#### How to complete this task:
Beginning with the line containing "<force_arglist> ::= <node>" and ending with the last line, repeat the records exactly.

Stored items:
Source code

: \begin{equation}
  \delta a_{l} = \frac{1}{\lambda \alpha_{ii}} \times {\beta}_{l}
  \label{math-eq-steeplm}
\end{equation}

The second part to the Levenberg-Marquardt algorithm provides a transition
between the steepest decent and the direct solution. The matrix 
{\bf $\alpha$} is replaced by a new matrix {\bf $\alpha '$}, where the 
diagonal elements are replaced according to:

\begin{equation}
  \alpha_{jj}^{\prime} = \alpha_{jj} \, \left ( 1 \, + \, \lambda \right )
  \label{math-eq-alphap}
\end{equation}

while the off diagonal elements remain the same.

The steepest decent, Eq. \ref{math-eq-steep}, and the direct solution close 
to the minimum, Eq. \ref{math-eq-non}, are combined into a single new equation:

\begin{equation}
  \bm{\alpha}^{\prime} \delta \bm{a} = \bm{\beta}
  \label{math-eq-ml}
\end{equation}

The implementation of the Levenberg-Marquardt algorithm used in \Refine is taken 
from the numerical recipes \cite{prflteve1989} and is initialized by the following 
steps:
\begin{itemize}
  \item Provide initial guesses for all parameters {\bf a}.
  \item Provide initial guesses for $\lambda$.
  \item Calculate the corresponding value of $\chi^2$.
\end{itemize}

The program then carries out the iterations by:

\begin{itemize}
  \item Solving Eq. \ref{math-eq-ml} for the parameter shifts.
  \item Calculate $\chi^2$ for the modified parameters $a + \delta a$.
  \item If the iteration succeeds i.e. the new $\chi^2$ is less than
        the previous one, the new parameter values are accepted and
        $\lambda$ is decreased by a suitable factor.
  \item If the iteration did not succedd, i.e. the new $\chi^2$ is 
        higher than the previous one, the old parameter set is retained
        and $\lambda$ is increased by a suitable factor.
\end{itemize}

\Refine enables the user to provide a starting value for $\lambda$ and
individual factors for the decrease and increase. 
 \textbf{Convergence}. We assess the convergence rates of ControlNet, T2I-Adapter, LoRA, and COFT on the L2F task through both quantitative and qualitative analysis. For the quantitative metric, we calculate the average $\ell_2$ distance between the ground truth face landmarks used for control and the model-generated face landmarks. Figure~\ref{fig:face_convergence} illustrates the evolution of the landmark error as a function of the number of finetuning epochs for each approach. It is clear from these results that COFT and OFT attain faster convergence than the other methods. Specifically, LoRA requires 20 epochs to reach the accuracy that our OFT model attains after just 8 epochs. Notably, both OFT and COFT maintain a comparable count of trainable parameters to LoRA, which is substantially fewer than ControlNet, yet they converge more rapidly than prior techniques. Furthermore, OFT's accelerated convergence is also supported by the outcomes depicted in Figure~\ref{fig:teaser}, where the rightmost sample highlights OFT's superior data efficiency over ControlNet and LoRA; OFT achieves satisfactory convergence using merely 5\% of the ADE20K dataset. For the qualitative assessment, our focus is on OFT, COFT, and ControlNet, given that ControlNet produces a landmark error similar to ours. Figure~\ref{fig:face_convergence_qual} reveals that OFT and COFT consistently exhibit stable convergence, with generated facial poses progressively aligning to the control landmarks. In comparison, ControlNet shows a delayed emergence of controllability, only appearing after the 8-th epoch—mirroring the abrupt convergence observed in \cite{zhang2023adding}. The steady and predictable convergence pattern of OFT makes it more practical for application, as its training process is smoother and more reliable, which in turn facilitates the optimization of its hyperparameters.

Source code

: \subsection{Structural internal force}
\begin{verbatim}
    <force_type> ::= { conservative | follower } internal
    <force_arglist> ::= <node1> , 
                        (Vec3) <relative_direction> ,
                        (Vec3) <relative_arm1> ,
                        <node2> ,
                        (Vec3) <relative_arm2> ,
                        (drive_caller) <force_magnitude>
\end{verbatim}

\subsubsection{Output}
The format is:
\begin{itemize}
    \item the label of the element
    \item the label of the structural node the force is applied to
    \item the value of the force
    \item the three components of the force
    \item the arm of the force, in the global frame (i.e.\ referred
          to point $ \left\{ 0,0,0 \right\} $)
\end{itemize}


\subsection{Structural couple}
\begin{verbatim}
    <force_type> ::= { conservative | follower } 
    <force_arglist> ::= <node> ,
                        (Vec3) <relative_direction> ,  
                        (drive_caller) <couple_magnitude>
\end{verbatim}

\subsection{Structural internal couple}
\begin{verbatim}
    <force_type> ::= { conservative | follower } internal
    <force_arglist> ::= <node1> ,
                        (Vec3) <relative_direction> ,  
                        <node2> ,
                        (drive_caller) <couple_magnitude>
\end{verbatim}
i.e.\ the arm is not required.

#### Reply:
    <force_arglist> ::= <node> ,
                        (Vec3) <relative_direction> ,  
                        (drive_caller) <couple_magnitude>
\end{verbatim}

\subsection{Structural internal couple}
\begin{verbatim}
    <force_type> ::= { conservative | follower } internal
    <force_arglist> ::= <node1> ,
                        (Vec3) <relative_direction> ,  
                        <node2> ,
                        (drive_caller) <couple_magnitude>
\end{verbatim}
i.e.\ the arm is not required.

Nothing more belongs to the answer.